■ HOW TO COMPLETE THIS TASK ■
Would you work out how many of the lines below hold "lowers" and reply with nothing but the number?

Items from a data source:
=== Section Start ===
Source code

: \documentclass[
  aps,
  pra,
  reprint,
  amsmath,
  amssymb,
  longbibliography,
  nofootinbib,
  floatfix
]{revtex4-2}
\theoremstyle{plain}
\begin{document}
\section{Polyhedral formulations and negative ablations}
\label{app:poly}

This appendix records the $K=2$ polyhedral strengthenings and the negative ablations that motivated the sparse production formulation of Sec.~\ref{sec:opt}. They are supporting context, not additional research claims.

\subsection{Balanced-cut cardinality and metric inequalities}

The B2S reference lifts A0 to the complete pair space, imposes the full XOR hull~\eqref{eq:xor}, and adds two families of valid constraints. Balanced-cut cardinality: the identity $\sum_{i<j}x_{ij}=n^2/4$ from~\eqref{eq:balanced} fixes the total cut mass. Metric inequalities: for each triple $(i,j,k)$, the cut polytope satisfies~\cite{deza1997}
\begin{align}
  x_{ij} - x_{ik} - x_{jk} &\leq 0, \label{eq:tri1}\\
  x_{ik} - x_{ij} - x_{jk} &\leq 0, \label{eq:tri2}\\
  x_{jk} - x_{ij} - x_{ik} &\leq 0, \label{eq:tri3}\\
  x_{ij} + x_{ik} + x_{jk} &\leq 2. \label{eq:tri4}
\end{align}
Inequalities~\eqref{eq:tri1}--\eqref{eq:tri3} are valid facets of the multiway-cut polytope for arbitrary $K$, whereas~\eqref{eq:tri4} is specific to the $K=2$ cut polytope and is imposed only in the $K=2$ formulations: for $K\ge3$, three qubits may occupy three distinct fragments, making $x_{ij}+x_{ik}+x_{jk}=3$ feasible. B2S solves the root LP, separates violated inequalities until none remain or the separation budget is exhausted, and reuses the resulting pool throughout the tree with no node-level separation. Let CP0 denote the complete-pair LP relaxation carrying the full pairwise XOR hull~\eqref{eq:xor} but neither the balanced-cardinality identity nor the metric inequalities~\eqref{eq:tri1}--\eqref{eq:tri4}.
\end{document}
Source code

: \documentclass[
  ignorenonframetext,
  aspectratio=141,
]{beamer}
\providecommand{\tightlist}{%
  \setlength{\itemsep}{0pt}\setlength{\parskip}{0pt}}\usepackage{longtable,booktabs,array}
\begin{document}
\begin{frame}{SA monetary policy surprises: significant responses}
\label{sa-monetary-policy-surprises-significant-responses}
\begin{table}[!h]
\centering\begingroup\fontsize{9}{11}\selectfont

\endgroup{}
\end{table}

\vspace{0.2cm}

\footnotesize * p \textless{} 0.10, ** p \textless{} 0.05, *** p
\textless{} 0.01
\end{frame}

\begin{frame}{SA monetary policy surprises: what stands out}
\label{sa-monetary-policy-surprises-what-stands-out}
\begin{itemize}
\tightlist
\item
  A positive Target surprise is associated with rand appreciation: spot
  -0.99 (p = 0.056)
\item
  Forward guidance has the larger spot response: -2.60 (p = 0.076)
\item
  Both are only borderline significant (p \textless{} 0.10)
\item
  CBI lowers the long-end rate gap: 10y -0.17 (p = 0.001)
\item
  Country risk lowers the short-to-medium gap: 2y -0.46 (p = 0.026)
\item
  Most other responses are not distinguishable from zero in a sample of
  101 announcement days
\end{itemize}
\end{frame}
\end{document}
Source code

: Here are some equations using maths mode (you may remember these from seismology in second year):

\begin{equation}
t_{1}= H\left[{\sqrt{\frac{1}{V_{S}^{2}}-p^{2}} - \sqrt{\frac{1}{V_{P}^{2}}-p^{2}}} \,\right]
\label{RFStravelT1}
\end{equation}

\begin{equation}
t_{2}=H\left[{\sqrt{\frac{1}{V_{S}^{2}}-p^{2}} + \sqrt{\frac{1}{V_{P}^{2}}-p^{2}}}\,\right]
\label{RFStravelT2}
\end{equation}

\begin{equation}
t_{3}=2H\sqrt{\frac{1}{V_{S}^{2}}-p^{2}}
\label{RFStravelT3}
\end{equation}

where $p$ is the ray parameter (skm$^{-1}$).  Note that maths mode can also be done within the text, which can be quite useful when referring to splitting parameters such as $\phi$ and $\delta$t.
=== Section End ===
■ THE ANSWER ■
2